Two contrasting videos about life in the British Army are doing the rounds, both released this month. In the first, an Army recruitment advertisement, soldiers are trudging through miserable arctic conditions when one of them starts singing the Dirty Dancing song “(I’ve Had) the Time of My Life”. Cue much ribbing and laughter from his comrades, instantly lightening the mood of their dreary slog through the snow.

In the second video, released by campaign group Child Soldiers International (CSI), 27-year-old veteran Wayne Sharrocks talks about his experiences training and serving with the Army in Afghanistan, where he was wounded following an IED explosion. Against another backdrop of soldiers marching through snow, Sharrocks describes how members of his platoon were encouraged to beat up a comrade believed to be underperforming in a training exercise. “I think he tried to kill himself in the toilets at some point,” Sharrocks says to camera.

Sharrocks joined the Army in 2006, aged 17. He left in 2013 and has since suffered mental health problems. The UK is the only country in Europe – and one of only a handful in the world – that recruits under-18s into its Armed Forces. Groups campaigning against the practice argue that the youngest recruits are most susceptible to developing mental health problems such as PTSD – and dying in action. 

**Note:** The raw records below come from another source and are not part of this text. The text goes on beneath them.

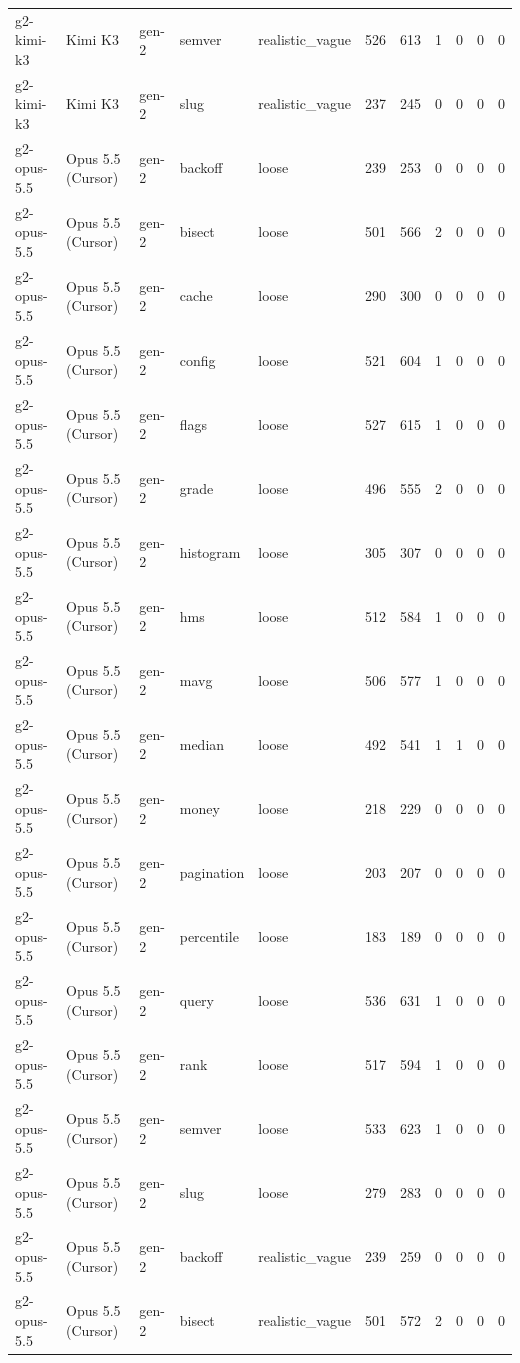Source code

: \begin{tabular}{lllllllllll}
g2-kimi-k3 & Kimi K3 & gen-2 & semver & realistic\_vague & 526 & 613 & 1 & 0 & 0 & 0 \\
g2-kimi-k3 & Kimi K3 & gen-2 & slug & realistic\_vague & 237 & 245 & 0 & 0 & 0 & 0 \\
g2-opus-5.5 & Opus 5.5 (Cursor) & gen-2 & backoff & loose & 239 & 253 & 0 & 0 & 0 & 0 \\
g2-opus-5.5 & Opus 5.5 (Cursor) & gen-2 & bisect & loose & 501 & 566 & 2 & 0 & 0 & 0 \\
g2-opus-5.5 & Opus 5.5 (Cursor) & gen-2 & cache & loose & 290 & 300 & 0 & 0 & 0 & 0 \\
g2-opus-5.5 & Opus 5.5 (Cursor) & gen-2 & config & loose & 521 & 604 & 1 & 0 & 0 & 0 \\
g2-opus-5.5 & Opus 5.5 (Cursor) & gen-2 & flags & loose & 527 & 615 & 1 & 0 & 0 & 0 \\
g2-opus-5.5 & Opus 5.5 (Cursor) & gen-2 & grade & loose & 496 & 555 & 2 & 0 & 0 & 0 \\
g2-opus-5.5 & Opus 5.5 (Cursor) & gen-2 & histogram & loose & 305 & 307 & 0 & 0 & 0 & 0 \\
g2-opus-5.5 & Opus 5.5 (Cursor) & gen-2 & hms & loose & 512 & 584 & 1 & 0 & 0 & 0 \\
g2-opus-5.5 & Opus 5.5 (Cursor) & gen-2 & mavg & loose & 506 & 577 & 1 & 0 & 0 & 0 \\
g2-opus-5.5 & Opus 5.5 (Cursor) & gen-2 & median & loose & 492 & 541 & 1 & 1 & 0 & 0 \\
g2-opus-5.5 & Opus 5.5 (Cursor) & gen-2 & money & loose & 218 & 229 & 0 & 0 & 0 & 0 \\
g2-opus-5.5 & Opus 5.5 (Cursor) & gen-2 & pagination & loose & 203 & 207 & 0 & 0 & 0 & 0 \\
g2-opus-5.5 & Opus 5.5 (Cursor) & gen-2 & percentile & loose & 183 & 189 & 0 & 0 & 0 & 0 \\
g2-opus-5.5 & Opus 5.5 (Cursor) & gen-2 & query & loose & 536 & 631 & 1 & 0 & 0 & 0 \\
g2-opus-5.5 & Opus 5.5 (Cursor) & gen-2 & rank & loose & 517 & 594 & 1 & 0 & 0 & 0 \\
g2-opus-5.5 & Opus 5.5 (Cursor) & gen-2 & semver & loose & 533 & 623 & 1 & 0 & 0 & 0 \\
g2-opus-5.5 & Opus 5.5 (Cursor) & gen-2 & slug & loose & 279 & 283 & 0 & 0 & 0 & 0 \\
g2-opus-5.5 & Opus 5.5 (Cursor) & gen-2 & backoff & realistic\_vague & 239 & 259 & 0 & 0 & 0 & 0 \\
g2-opus-5.5 & Opus 5.5 (Cursor) & gen-2 & bisect & realistic\_vague & 501 & 572 & 2 & 0 & 0 & 0 \\

\end{tabular}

Sharrocks was enlisted while still at school. Such recruitment exacerbates the problem, say campaigners. “The Armed Forces has more of a foothold in schools,” says Emma Sangster of Forces Watch, a group which opposes “militarist values in civilian society”. In 2012, the Government launched a raft of schemes designed to promote a “military ethos” in schools. These included a programme to expand Combined Cadet Force activity in schools and opened up the possibility of military organisations sponsoring academies and free schools. It also enabled the provision of alternative education by external military-based groups, and the fast-tracking of ex-military personnel into teaching roles in the Troops to Teachers scheme.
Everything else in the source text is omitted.